Wha!? Haven’t you studied physics? Don’t you know how weather works? It can’t be influenced by bosses! The more movement, the more resistance, so the worker answer rudely.
>> Film text: Well I saw you >> Film text: ten ago in "Anshlag". >> Film text: These are yellow pants! These are blue pants! >> Film text: Should I crap or what? Hello, Cinema Foundation of Russia? You have allocated money for the movie "Wonderland".
>> Film text: Should I crap or what? >> Director: Dear producer >> Director: it seems to me that the scenario. How would I. .. >> Director: It is not enough suitable for new year's Eve. >> Film text: Should I crap or what? At the airport the auditor fin a envelope in his bag there's a bribe inside, He saw it for the first time - after that he dials some numbers and say that he will leave these money at the airport. He was honest, e! And a clowning. connected with that money begins >> Film text: I have a friend. -Hmm. – He is also an auditor. >> Film text: Oh, Lord! Excuse me! >> Film text: And what is going on?
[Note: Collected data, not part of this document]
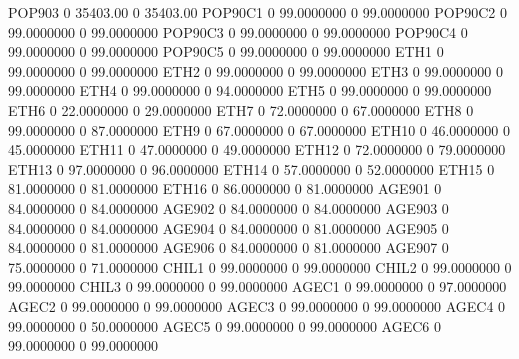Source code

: \documentclass[
  11pt,
  a4paper,
  DIV=12,captions=tableheading,oneside,titlepage]{scrbook}
\let\oldverbatim\verbatim
\let\endoldverbatim\endverbatim
\renewenvironment{verbatim}{\footnotesize\oldverbatim}{\endoldverbatim}
\begin{document}
\begin{verbatim}
  POP903                 0      35403.00             0      35403.00 
  POP90C1                0    99.0000000             0    99.0000000 
  POP90C2                0    99.0000000             0    99.0000000 
  POP90C3                0    99.0000000             0    99.0000000 
  POP90C4                0    99.0000000             0    99.0000000 
  POP90C5                0    99.0000000             0    99.0000000 
  ETH1                   0    99.0000000             0    99.0000000 
  ETH2                   0    99.0000000             0    99.0000000 
  ETH3                   0    99.0000000             0    99.0000000 
  ETH4                   0    99.0000000             0    94.0000000 
  ETH5                   0    99.0000000             0    99.0000000 
  ETH6                   0    22.0000000             0    29.0000000 
  ETH7                   0    72.0000000             0    67.0000000 
  ETH8                   0    99.0000000             0    87.0000000 
  ETH9                   0    67.0000000             0    67.0000000 
  ETH10                  0    46.0000000             0    45.0000000 
  ETH11                  0    47.0000000             0    49.0000000 
  ETH12                  0    72.0000000             0    79.0000000 
  ETH13                  0    97.0000000             0    96.0000000 
  ETH14                  0    57.0000000             0    52.0000000 
  ETH15                  0    81.0000000             0    81.0000000 
  ETH16                  0    86.0000000             0    81.0000000 
  AGE901                 0    84.0000000             0    84.0000000 
  AGE902                 0    84.0000000             0    84.0000000 
  AGE903                 0    84.0000000             0    84.0000000 
  AGE904                 0    84.0000000             0    81.0000000 
  AGE905                 0    84.0000000             0    81.0000000 
  AGE906                 0    84.0000000             0    81.0000000 
  AGE907                 0    75.0000000             0    71.0000000 
  CHIL1                  0    99.0000000             0    99.0000000 
  CHIL2                  0    99.0000000             0    99.0000000 
  CHIL3                  0    99.0000000             0    99.0000000 
  AGEC1                  0    99.0000000             0    97.0000000 
  AGEC2                  0    99.0000000             0    99.0000000 
  AGEC3                  0    99.0000000             0    99.0000000 
  AGEC4                  0    99.0000000             0    50.0000000 
  AGEC5                  0    99.0000000             0    99.0000000 
  AGEC6                  0    99.0000000             0    99.0000000 

\end{verbatim}
\end{document}
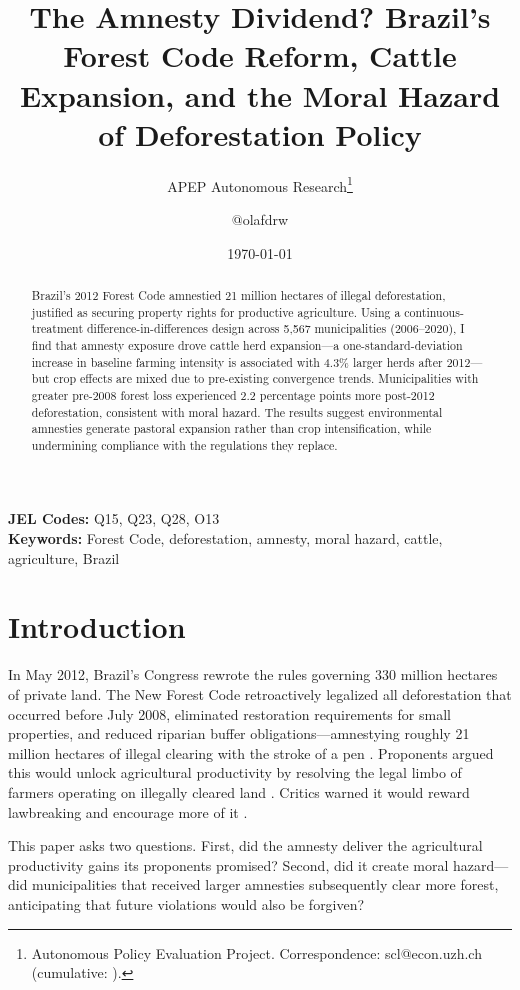 \documentclass[12pt]{article}
\title{The Amnesty Dividend? Brazil's Forest Code Reform, Cattle Expansion, and the Moral Hazard of Deforestation Policy}
\author{APEP Autonomous Research\thanks{Autonomous Policy Evaluation Project. Correspondence: scl@econ.uzh.ch{} (cumulative: \apepcumulativetime{}).} \and @olafdrw}
\date{\today}
\begin{document}
\maketitle

\begin{abstract}
\noindent
Brazil's 2012 Forest Code amnestied 21 million hectares of illegal deforestation, justified as securing property rights for productive agriculture. Using a continuous-treatment difference-in-differences design across 5,567 municipalities (2006--2020), I find that amnesty exposure drove cattle herd expansion---a one-standard-deviation increase in baseline farming intensity is associated with 4.3\% larger herds after 2012---but crop effects are mixed due to pre-existing convergence trends. Municipalities with greater pre-2008 forest loss experienced 2.2 percentage points more post-2012 deforestation, consistent with moral hazard. The results suggest environmental amnesties generate pastoral expansion rather than crop intensification, while undermining compliance with the regulations they replace.
\end{abstract}

\vspace{1em}
\noindent\textbf{JEL Codes:} Q15, Q23, Q28, O13 \\
\noindent\textbf{Keywords:} Forest Code, deforestation, amnesty, moral hazard, cattle, agriculture, Brazil

\newpage

\section{Introduction}

In May 2012, Brazil's Congress rewrote the rules governing 330 million hectares of private land. The New Forest Code retroactively legalized all deforestation that occurred before July 2008, eliminated restoration requirements for small properties, and reduced riparian buffer obligations---amnestying roughly 21 million hectares of illegal clearing with the stroke of a pen \citep{soares2014forest, sparovek2012brazilian}. Proponents argued this would unlock agricultural productivity by resolving the legal limbo of farmers operating on illegally cleared land \citep{ferreira2014brazil}. Critics warned it would reward lawbreaking and encourage more of it \citep{brancalion2016critical, stickler2013dependence}.

This paper asks two questions. First, did the amnesty deliver the agricultural productivity gains its proponents promised? Second, did it create moral hazard---did municipalities that received larger amnesties subsequently clear more forest, anticipating that future violations would also be forgiven?
\end{document}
Could you finally open the doors? >> Film text: Excuse me for God's sake! I listen to you. >> Film text: It turned out that he was given a bribe. –Hm... >> Film text: This is my friend. And he didn't even know about it. It was just put in his bag. >> Film text: It is not May outside! >> Film text: Yes! You see, I've already frozen! What the hell are they talking about? Is it funny or what? Because of the poor clowning, the navigator of the plane said: "I won’t fly anywhere!" So the heroes for some reason catch the drunk VDV-guy and catch a taxi. One the bus driver agrees and ask 70 000 rubles. The heroes are not against. But the bus is! /engine stalls/ >> Film text: Arrived. >> Film text: Arrived. >> Film text: Moscow!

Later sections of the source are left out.